■ **YOUR TASK**:
Search the listing below, and show each line that includes the word "tests".

■ **RECORD EXCERPTS**:
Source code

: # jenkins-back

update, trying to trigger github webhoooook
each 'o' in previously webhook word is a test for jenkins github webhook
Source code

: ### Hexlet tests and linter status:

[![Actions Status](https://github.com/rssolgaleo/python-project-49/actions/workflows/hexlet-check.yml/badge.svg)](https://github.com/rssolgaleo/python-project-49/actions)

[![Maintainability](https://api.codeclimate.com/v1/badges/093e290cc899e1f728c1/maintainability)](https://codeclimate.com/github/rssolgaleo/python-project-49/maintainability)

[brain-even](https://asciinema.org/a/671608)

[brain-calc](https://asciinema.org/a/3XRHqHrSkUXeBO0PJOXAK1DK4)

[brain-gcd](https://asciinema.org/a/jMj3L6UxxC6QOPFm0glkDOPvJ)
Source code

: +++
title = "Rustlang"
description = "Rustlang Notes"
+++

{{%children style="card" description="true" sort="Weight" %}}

* * *

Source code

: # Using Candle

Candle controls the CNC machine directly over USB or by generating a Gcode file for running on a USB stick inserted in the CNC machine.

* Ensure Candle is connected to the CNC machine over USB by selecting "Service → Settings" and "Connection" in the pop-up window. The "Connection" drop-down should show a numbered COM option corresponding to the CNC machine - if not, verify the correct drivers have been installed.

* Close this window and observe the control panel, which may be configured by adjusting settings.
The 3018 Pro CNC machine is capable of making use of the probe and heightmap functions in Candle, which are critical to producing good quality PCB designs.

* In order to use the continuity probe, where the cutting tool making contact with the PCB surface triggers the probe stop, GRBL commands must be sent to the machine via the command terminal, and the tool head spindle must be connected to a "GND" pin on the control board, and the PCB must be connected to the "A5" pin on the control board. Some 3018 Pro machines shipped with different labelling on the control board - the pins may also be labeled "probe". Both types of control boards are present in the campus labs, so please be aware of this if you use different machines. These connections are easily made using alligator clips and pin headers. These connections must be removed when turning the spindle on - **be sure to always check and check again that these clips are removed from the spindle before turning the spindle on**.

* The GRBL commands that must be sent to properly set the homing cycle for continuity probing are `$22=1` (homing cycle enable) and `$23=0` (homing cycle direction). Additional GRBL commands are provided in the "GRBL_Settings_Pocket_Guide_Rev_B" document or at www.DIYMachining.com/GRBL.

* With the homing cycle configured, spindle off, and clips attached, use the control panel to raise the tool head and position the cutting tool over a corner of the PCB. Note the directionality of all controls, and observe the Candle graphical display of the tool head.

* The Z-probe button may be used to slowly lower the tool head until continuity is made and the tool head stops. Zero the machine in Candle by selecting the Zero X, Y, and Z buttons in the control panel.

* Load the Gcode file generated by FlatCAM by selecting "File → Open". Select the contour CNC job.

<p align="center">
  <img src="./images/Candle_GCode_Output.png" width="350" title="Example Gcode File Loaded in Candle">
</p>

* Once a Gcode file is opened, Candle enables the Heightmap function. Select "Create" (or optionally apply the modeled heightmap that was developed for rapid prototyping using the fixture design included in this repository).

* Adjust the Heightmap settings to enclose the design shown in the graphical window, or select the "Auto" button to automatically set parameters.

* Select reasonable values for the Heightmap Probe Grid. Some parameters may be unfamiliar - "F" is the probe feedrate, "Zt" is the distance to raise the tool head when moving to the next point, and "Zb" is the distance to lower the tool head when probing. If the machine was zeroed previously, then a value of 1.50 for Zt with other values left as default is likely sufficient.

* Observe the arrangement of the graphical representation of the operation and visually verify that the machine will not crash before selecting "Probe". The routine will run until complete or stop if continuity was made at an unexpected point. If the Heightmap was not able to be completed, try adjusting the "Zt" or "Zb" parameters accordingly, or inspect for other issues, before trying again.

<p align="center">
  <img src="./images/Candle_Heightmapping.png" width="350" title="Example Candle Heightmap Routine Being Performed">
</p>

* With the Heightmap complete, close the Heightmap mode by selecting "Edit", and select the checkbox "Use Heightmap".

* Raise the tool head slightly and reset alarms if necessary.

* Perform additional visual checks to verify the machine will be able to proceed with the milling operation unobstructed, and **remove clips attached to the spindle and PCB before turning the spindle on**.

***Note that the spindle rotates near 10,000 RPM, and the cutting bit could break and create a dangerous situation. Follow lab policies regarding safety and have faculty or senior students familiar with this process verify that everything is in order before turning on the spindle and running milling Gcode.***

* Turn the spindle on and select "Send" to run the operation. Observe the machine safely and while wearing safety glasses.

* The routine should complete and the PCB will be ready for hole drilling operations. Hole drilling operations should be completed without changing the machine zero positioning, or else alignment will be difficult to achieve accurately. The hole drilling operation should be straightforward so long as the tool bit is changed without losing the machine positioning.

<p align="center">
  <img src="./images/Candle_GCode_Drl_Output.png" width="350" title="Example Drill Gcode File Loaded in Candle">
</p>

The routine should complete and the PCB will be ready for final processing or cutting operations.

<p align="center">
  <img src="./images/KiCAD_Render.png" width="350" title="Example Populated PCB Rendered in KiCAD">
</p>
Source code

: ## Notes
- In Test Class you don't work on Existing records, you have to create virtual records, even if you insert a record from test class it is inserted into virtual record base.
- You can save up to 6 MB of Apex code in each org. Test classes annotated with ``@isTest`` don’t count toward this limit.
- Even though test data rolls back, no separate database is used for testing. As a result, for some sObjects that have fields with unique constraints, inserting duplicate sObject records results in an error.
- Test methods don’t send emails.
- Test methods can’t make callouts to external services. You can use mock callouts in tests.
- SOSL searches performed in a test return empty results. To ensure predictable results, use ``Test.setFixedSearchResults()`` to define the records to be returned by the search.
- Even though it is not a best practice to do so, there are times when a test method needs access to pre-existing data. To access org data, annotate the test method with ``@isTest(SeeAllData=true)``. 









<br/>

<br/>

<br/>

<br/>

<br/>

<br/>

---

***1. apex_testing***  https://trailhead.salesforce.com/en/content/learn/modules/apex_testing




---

--

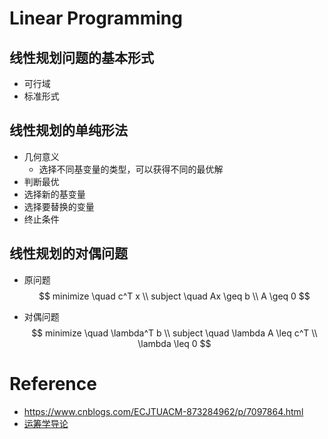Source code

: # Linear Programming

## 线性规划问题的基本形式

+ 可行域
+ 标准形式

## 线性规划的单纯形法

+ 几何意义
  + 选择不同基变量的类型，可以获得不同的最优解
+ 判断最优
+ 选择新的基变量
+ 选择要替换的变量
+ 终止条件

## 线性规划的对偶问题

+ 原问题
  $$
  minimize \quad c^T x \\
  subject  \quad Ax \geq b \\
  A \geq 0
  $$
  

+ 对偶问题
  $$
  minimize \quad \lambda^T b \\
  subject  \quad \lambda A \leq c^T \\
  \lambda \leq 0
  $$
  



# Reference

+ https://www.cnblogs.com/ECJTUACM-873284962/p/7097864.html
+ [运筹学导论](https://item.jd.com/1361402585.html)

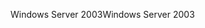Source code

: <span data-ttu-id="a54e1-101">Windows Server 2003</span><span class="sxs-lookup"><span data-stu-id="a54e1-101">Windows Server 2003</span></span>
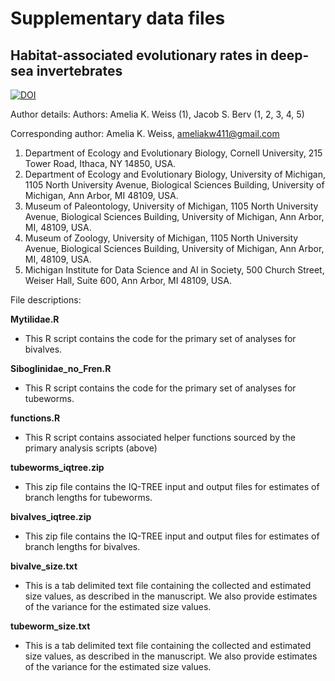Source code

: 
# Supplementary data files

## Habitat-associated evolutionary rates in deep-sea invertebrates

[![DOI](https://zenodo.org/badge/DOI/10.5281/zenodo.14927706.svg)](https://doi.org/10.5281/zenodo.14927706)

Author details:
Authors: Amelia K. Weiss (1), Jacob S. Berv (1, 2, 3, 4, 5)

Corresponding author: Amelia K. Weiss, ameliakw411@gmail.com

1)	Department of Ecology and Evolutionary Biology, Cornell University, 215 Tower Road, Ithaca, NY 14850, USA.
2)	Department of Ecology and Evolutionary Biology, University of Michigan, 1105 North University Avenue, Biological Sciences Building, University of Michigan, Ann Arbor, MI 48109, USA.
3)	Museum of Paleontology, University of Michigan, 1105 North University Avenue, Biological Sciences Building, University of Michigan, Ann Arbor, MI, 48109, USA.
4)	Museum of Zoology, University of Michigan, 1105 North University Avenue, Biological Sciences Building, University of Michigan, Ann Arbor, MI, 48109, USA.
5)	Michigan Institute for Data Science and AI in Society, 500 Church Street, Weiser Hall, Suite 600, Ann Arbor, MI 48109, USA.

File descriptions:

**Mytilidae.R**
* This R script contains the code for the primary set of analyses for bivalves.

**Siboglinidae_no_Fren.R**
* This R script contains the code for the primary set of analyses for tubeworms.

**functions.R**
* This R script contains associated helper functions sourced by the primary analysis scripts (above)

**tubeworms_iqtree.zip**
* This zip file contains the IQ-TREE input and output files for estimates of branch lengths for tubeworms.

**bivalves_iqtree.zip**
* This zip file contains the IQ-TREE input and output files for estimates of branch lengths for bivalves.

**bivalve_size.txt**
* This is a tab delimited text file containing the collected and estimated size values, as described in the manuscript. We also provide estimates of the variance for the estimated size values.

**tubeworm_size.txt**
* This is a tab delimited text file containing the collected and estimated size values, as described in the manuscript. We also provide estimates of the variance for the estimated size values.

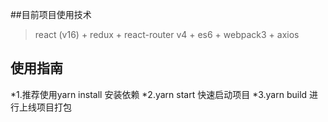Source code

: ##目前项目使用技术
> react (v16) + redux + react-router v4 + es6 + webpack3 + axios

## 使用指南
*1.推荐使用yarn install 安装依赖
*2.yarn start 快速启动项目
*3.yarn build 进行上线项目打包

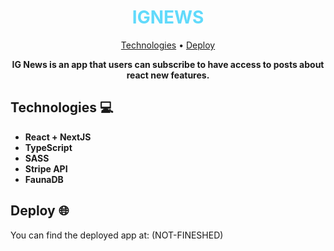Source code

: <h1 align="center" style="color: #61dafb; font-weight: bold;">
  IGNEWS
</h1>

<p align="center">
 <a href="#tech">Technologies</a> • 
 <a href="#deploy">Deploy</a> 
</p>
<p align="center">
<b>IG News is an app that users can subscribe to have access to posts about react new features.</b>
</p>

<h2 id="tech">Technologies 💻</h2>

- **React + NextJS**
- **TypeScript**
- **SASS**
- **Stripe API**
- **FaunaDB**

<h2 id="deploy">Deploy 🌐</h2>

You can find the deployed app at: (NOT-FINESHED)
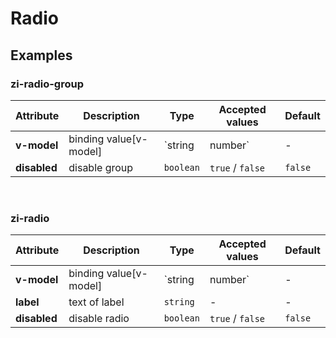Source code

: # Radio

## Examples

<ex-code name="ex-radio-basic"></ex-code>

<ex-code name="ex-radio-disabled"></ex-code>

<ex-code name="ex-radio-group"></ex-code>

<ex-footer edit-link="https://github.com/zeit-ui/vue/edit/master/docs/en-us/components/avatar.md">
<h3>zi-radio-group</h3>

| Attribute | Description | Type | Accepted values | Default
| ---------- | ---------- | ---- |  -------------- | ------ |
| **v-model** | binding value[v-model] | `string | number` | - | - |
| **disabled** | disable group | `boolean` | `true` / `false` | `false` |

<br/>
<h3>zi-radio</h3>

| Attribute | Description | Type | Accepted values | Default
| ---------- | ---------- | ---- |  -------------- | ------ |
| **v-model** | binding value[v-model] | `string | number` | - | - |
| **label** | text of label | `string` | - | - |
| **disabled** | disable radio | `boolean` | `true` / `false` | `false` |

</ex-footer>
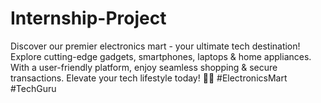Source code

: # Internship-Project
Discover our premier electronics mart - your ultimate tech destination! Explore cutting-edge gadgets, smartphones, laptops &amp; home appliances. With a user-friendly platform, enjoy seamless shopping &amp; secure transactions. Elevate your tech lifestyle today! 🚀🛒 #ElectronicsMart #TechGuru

■ **TASK ANSWER**:
: ### Hexlet tests and linter status:
- Test methods can’t make callouts to external services. You can use mock callouts in tests.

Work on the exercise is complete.